Красивая Вера, производившая на всех такое раздражающее, неприятное действие, улыбнулась и видимо не затронутая тем, что ей было сказано, подошла к зеркалу и оправила шарф и прическу. Глядя на свое красивое лицо, она стала, повидимому, еще холоднее и спокойнее.

В гостиной продолжался разговор.
– Ah! chere, – говорила графиня, – и в моей жизни tout n'est pas rose. Разве я не вижу, что du train, que nous allons, [не всё розы. – при нашем образе жизни,] нашего состояния нам не надолго! И всё это клуб, и его доброта. В деревне мы живем, разве мы отдыхаем? Театры, охоты и Бог знает что. Да что обо мне говорить! Ну, как же ты это всё устроила? Я часто на тебя удивляюсь, Annette, как это ты, в свои годы, скачешь в повозке одна, в Москву, в Петербург, ко всем министрам, ко всей знати, со всеми умеешь обойтись, удивляюсь! Ну, как же это устроилось? Вот я ничего этого не умею.
– Ах, душа моя! – отвечала княгиня Анна Михайловна. – Не дай Бог тебе узнать, как тяжело остаться вдовой без подпоры и с сыном, которого любишь до обожания. Всему научишься, – продолжала она с некоторою гордостью. – Процесс мой меня научил. Ежели мне нужно видеть кого нибудь из этих тузов, я пишу записку: «princesse une telle [княгиня такая то] желает видеть такого то» и еду сама на извозчике хоть два, хоть три раза, хоть четыре, до тех пор, пока не добьюсь того, что мне надо. Мне всё равно, что бы обо мне ни думали.

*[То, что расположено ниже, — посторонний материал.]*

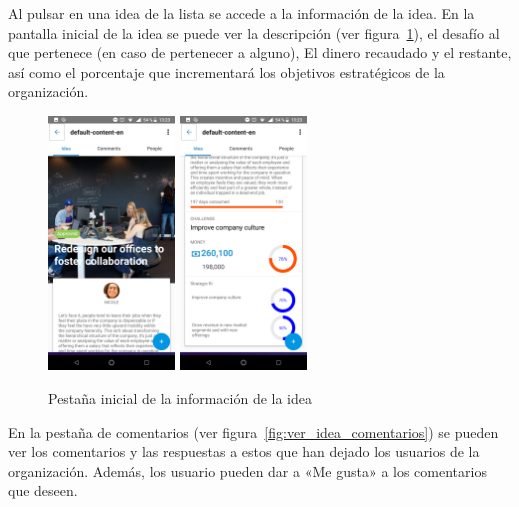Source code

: Al pulsar en una idea de la lista se accede a la información de la idea. En la pantalla inicial 
de la idea se puede ver la descripción (ver figura~\ref{fig:ver_idea_inicio}), el desafío al que 
pertenece (en caso de pertenecer a alguno), El dinero recaudado y el restante, así como el porcentaje 
que incrementará los objetivos estratégicos de la organización.

\begin{figure}[!h]
	\begin{center}
		\includegraphics[width=0.3\textwidth]{./img/anexo1/ver_idea_inicio.png}
		\includegraphics[width=0.3\textwidth]{./img/anexo1/ver_idea_inicio_cont.png}
		\caption{Pestaña inicial de la información de la idea}
		\label{fig:ver_idea_inicio}
	\end{center}
\end{figure}

En la pestaña de comentarios (ver figura~\ref{fig:ver_idea_comentarios}) se pueden ver los comentarios 
y las respuestas a estos que han dejado los usuarios de la organización. Además, los usuario pueden 
dar a «Me gusta» a los comentarios que deseen.

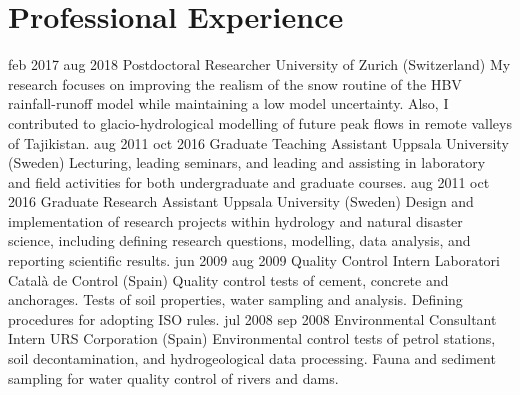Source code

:   \section{Professional Experience}
    \position
      {feb 2017 \textemdash{} aug 2018}
      {Postdoctoral Researcher}
      {University of Zurich (Switzerland)}
      {My research focuses on improving the realism of the snow routine of the HBV rainfall-runoff model while maintaining a low model uncertainty. Also, I contributed to glacio-hydrological modelling of future peak flows in remote valleys of Tajikistan.}
    \position
      {aug 2011 \textemdash{} oct 2016}
      {Graduate Teaching Assistant}
      {Uppsala University (Sweden)}
      {Lecturing, leading seminars, and leading and assisting in laboratory and field activities for both undergraduate and graduate courses.}
    \position
      {aug 2011 \textemdash{} oct 2016}
      {Graduate Research Assistant}
      {Uppsala University (Sweden)}
      {Design and implementation of research projects within hydrology and natural disaster science, including defining research questions, modelling, data analysis, and reporting scientific results.}
    \position
      {jun 2009 \textemdash{} aug 2009}
      {Quality Control Intern}
      {Laboratori Català de Control (Spain)}
      {Quality control tests of cement, concrete and anchorages. Tests of soil properties, water sampling and analysis. Defining procedures for adopting ISO rules.}
    \position
      {jul 2008 \textemdash{} sep 2008}
      {Environmental Consultant Intern}
      {URS Corporation (Spain)}
      {Environmental control tests of petrol stations, soil decontamination, and hydrogeological data processing. Fauna and sediment sampling for water quality control of rivers and dams.}
\fi
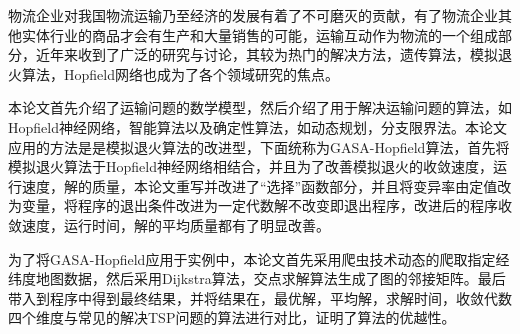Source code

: 
\begin{cabstract}
    物流企业对我国物流运输乃至经济的发展有着了不可磨灭的贡献，有了物流企业其他实体行业的商品才会有生产和大量销售的可能，运输互动作为物流的一个组成部分，近年来收到了广泛的研究与讨论，其较为热门的解决方法，遗传算法，模拟退火算法，Hopfield网络也成为了各个领域研究的焦点。
    \par
    本论文首先介绍了运输问题的数学模型，然后介绍了用于解决运输问题的算法，如Hopfield神经网络，智能算法以及确定性算法，如动态规划，分支限界法。本论文应用的方法是是模拟退火算法的改进型，下面统称为GASA-Hopfield算法，首先将模拟退火算法于Hopfield神经网络相结合，并且为了改善模拟退火的收敛速度，运行速度，解的质量，本论文重写并改进了“选择”函数部分，并且将变异率由定值改为变量，将程序的退出条件改进为一定代数解不改变即退出程序，改进后的程序收敛速度，运行时间，解的平均质量都有了明显改善。
    \par
    为了将GASA-Hopfield应用于实例中，本论文首先采用爬虫技术动态的爬取指定经纬度地图数据，然后采用Dijkstra算法，交点求解算法生成了图的邻接矩阵。最后带入到程序中得到最终结果，并将结果在，最优解，平均解，求解时间，收敛代数四个维度与常见的解决TSP问题的算法进行对比，证明了算法的优越性。
\end{cabstract}

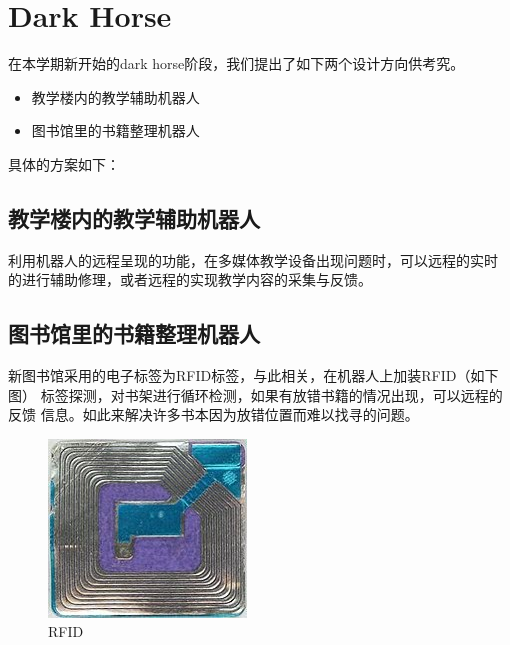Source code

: \chapter{Dark Horse}

在本学期新开始的dark horse阶段，我们提出了如下两个设计方向供考究。

\begin{itemize}
\item 教学楼内的教学辅助机器人
\item 图书馆里的书籍整理机器人
\end{itemize}

具体的方案如下：

\section{教学楼内的教学辅助机器人}

利用机器人的远程呈现的功能，在多媒体教学设备出现问题时，可以远程的实时
的进行辅助修理，或者远程的实现教学内容的采集与反馈。

\section{图书馆里的书籍整理机器人}

新图书馆采用的电子标签为RFID标签，与此相关，在机器人上加装RFID（如下图）
标签探测，对书架进行循环检测，如果有放错书籍的情况出现，可以远程的反馈
信息。如此来解决许多书本因为放错位置而难以找寻的问题。

\begin{figure}[h]
        \centering
                \includegraphics[width=.70\textwidth]{Figures/ch6.rfid.jpg}
        \caption{RFID}
        \label{fig:rfid}
\end{figure}

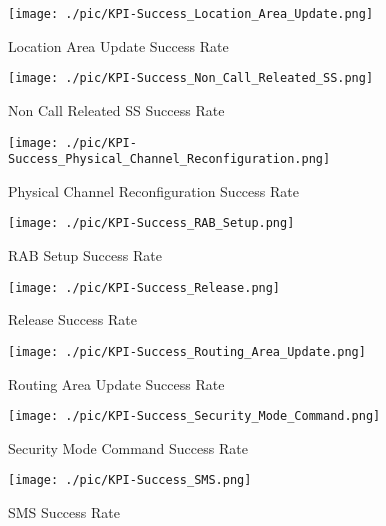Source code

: \clearpage
\vfill
\begin{figure}[H]\centering
\texttt{[image: ./pic/KPI-Success\_Location\_Area\_Update.png]}
\caption{Location Area Update Success Rate}
\end{figure}
\vfill

\clearpage
\vfill
\begin{figure}[H]\centering
\texttt{[image: ./pic/KPI-Success\_Non\_Call\_Releated\_SS.png]}
\caption{Non Call Releated SS Success Rate}
\end{figure}
\vfill

\clearpage
\vfill
\begin{figure}[H]\centering
\texttt{[image: ./pic/KPI-Success\_Physical\_Channel\_Reconfiguration.png]}
\caption{Physical Channel Reconfiguration Success Rate}
\end{figure}
\vfill

\clearpage
\vfill
\begin{figure}[H]\centering
\texttt{[image: ./pic/KPI-Success\_RAB\_Setup.png]}
\caption{RAB Setup Success Rate}
\end{figure}
\vfill

\clearpage
\vfill
\begin{figure}[H]\centering
\texttt{[image: ./pic/KPI-Success\_Release.png]}
\caption{Release Success Rate}
\end{figure}
\vfill

\clearpage
\vfill
\begin{figure}[H]\centering
\texttt{[image: ./pic/KPI-Success\_Routing\_Area\_Update.png]}
\caption{Routing Area Update Success Rate}
\end{figure}
\vfill

\clearpage
\vfill
\begin{figure}[H]\centering
\texttt{[image: ./pic/KPI-Success\_Security\_Mode\_Command.png]}
\caption{Security Mode Command Success Rate}
\end{figure}
\vfill

\clearpage
\vfill
\begin{figure}[H]\centering
\texttt{[image: ./pic/KPI-Success\_SMS.png]}
\caption{SMS Success Rate}
\end{figure}
\vfill







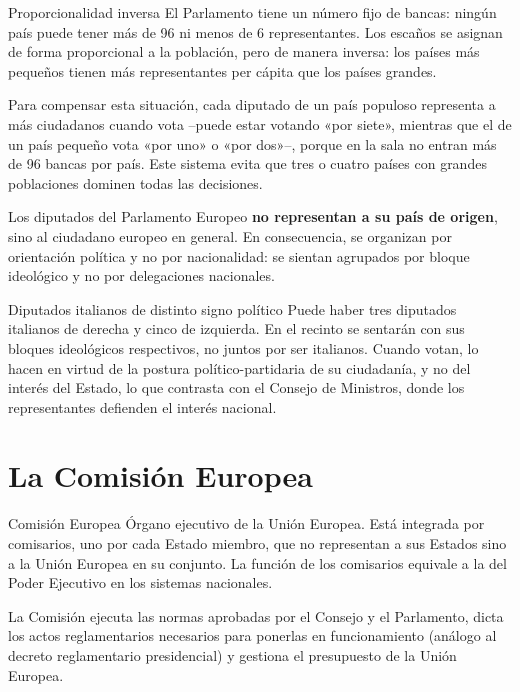 \documentclass[12pt,oneside]{book}
\begin{document}
\begin{definicion}{Proporcionalidad inversa}
El Parlamento tiene un número fijo de bancas: ningún país puede tener más de 96 ni menos de 6 representantes. Los escaños se asignan de forma proporcional a la población, pero de manera inversa: los países más pequeños tienen más representantes per cápita que los países grandes.
\end{definicion}

Para compensar esta situación, cada diputado de un país populoso representa a más ciudadanos cuando vota --puede estar votando «por siete», mientras que el de un país pequeño vota «por uno» o «por dos»--, porque en la sala no entran más de 96 bancas por país. Este sistema evita que tres o cuatro países con grandes poblaciones dominen todas las decisiones.

Los diputados del Parlamento Europeo \textbf{no representan a su país de origen}, sino al ciudadano europeo en general. En consecuencia, se organizan por orientación política y no por nacionalidad: se sientan agrupados por bloque ideológico y no por delegaciones nacionales.

\begin{ejemplo}{Diputados italianos de distinto signo político}
Puede haber tres diputados italianos de derecha y cinco de izquierda. En el recinto se sentarán con sus bloques ideológicos respectivos, no juntos por ser italianos. Cuando votan, lo hacen en virtud de la postura político-partidaria de su ciudadanía, y no del interés del Estado, lo que contrasta con el Consejo de Ministros, donde los representantes defienden el interés nacional.
\end{ejemplo}

\section{La Comisión Europea}

\begin{definicion}{Comisión Europea}
Órgano ejecutivo de la Unión Europea. Está integrada por comisarios, uno por cada Estado miembro, que no representan a sus Estados sino a la Unión Europea en su conjunto. La función de los comisarios equivale a la del Poder Ejecutivo en los sistemas nacionales.
\end{definicion}

La Comisión ejecuta las normas aprobadas por el Consejo y el Parlamento, dicta los actos reglamentarios necesarios para ponerlas en funcionamiento (análogo al decreto reglamentario presidencial) y gestiona el presupuesto de la Unión Europea.
\end{document}
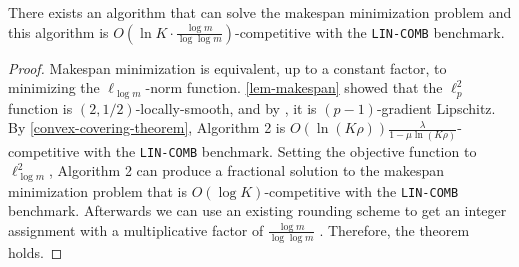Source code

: \begin{theorem}
There exists an algorithm that can solve the makespan minimization problem and this algorithm is \break $O(\ln K \cdot \frac{\log m}{ \log \log m})$-competitive with the \texttt{LIN-COMB} benchmark.
\end{theorem}
%
\begin{proof}
    Makespan minimization is equivalent, up to a constant factor, to minimizing the $\ell_{\log m}$-norm function. \cref{lem-makespan} showed that the $\ell_{p}^{2}$ function is $(2,1/2)$-locally-smooth, and by \cite{CombettesPokutta21:RevisitingTheApproximateCaratheodoryProblem}, it is $(p-1)$-gradient Lipschitz.
    By \cref{convex-covering-theorem}, Algorithm 2 is $O(\ln(K \rho)) \frac{\lambda}{1 - \mu \ln (K\rho)}$-competitive with the \texttt{LIN-COMB} benchmark. Setting the objective function to $\ell_{\log m}^{2}$, Algorithm 2 can produce a fractional solution to the makespan minimization problem that is $O(\log K)$-competitive with the \texttt{LIN-COMB} benchmark.
    Afterwards we can use an existing rounding scheme to get an integer assignment with a multiplicative factor of $\frac{\log m}{ \log \log m}$ \cite{ShiJiayi21:OnlineUnrelatedMachineLoadBalancing}. Therefore, the theorem holds.
\end{proof}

– Ну, как же, кого ты просила о Бореньке? – спросила графиня. – Ведь вот твой уже офицер гвардии, а Николушка идет юнкером. Некому похлопотать. Ты кого просила?
– Князя Василия. Он был очень мил. Сейчас на всё согласился, доложил государю, – говорила княгиня Анна Михайловна с восторгом, совершенно забыв всё унижение, через которое она прошла для достижения своей цели.